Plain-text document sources
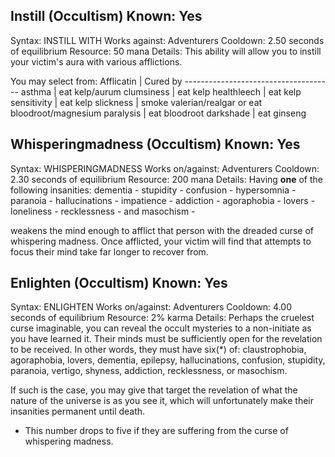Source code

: Instill (Occultism)                 Known: Yes
-------------------------------------------------------------------------------
Syntax:            INSTILL <target> WITH <affliction>
Works against:     Adventurers
Cooldown:          2.50 seconds of equilibrium
Resource:          50 mana
Details:           This ability will allow you to instill your victim's aura with various afflictions. 

You may select from: 
    Afflicatin  | Cured by
    -------------------------------------
    asthma      | eat kelp/aurum
    clumsiness  | eat kelp
    healthleech | eat kelp
    sensitivity | eat kelp
    slickness   | smoke valerian/realgar or eat bloodroot/magnesium
    paralysis   | eat bloodroot
    darkshade   | eat ginseng



Whisperingmadness (Occultism)                 Known: Yes
-------------------------------------------------------------------------------
Syntax:            WHISPERINGMADNESS <target>
Works on/against:  Adventurers
Cooldown:          2.30 seconds of equilibrium
Resource:          200 mana
Details:
Having **one** of the following insanities: 
 dementia - 
 stupidity -
 confusion -
 hypersomnia -
 paranoia -
 hallucinations -
 impatience -
 addiction -
 agoraphobia -
 lovers -
 loneliness -
 recklessness -
 and masochism -

weakens the mind enough to afflict that person with the dreaded curse of
whispering madness. Once afflicted, your victim will find that attempts
to focus their mind take far longer to recover from.


Enlighten (Occultism)                         Known: Yes
-------------------------------------------------------------------------------
Syntax:            ENLIGHTEN <target>
Works on/against:  Adventurers
Cooldown:          4.00 seconds of equilibrium
Resource:          2% karma
Details:
Perhaps the cruelest curse imaginable, you can reveal the occult
mysteries to a non-initiate as you have learned it. Their minds must be
sufficiently open for the revelation to be received. In other words,
they must have six(*) of: claustrophobia, agoraphobia, lovers, dementia,
epilepsy, hallucinations, confusion, stupidity, paranoia, vertigo,
shyness, addiction, recklessness, or masochism.

If such is the case, you may give that target the revelation of what the
nature of the universe is as you see it, which will unfortunately make
their insanities permanent until death.

* This number drops to five if they are suffering from the curse of
whispering madness.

**WORK ORDER:** Omit all images when repeating the data above exactly.

**ANSWER FOR THE TASK:**
Source code

: Instill (Occultism)                 Known: Yes
-------------------------------------------------------------------------------
Syntax:            INSTILL <target> WITH <affliction>
Works against:     Adventurers
Cooldown:          2.50 seconds of equilibrium
Resource:          50 mana
Details:           This ability will allow you to instill your victim's aura with various afflictions. 

You may select from: 
    Afflicatin  | Cured by
    -------------------------------------
    asthma      | eat kelp/aurum
    clumsiness  | eat kelp
    healthleech | eat kelp
    sensitivity | eat kelp
    slickness   | smoke valerian/realgar or eat bloodroot/magnesium
    paralysis   | eat bloodroot
    darkshade   | eat ginseng



Whisperingmadness (Occultism)                 Known: Yes
-------------------------------------------------------------------------------
Syntax:            WHISPERINGMADNESS <target>
Works on/against:  Adventurers
Cooldown:          2.30 seconds of equilibrium
Resource:          200 mana
Details:
Having **one** of the following insanities: 
 dementia - 
 stupidity -
 confusion -
 hypersomnia -
 paranoia -
 hallucinations -
 impatience -
 addiction -
 agoraphobia -
 lovers -
 loneliness -
 recklessness -
 and masochism -

weakens the mind enough to afflict that person with the dreaded curse of
whispering madness. Once afflicted, your victim will find that attempts
to focus their mind take far longer to recover from.


Enlighten (Occultism)                         Known: Yes
-------------------------------------------------------------------------------
Syntax:            ENLIGHTEN <target>
Works on/against:  Adventurers
Cooldown:          4.00 seconds of equilibrium
Resource:          2% karma
Details:
Perhaps the cruelest curse imaginable, you can reveal the occult
mysteries to a non-initiate as you have learned it. Their minds must be
sufficiently open for the revelation to be received. In other words,
they must have six(*) of: claustrophobia, agoraphobia, lovers, dementia,
epilepsy, hallucinations, confusion, stupidity, paranoia, vertigo,
shyness, addiction, recklessness, or masochism.

If such is the case, you may give that target the revelation of what the
nature of the universe is as you see it, which will unfortunately make
their insanities permanent until death.

* This number drops to five if they are suffering from the curse of
whispering madness.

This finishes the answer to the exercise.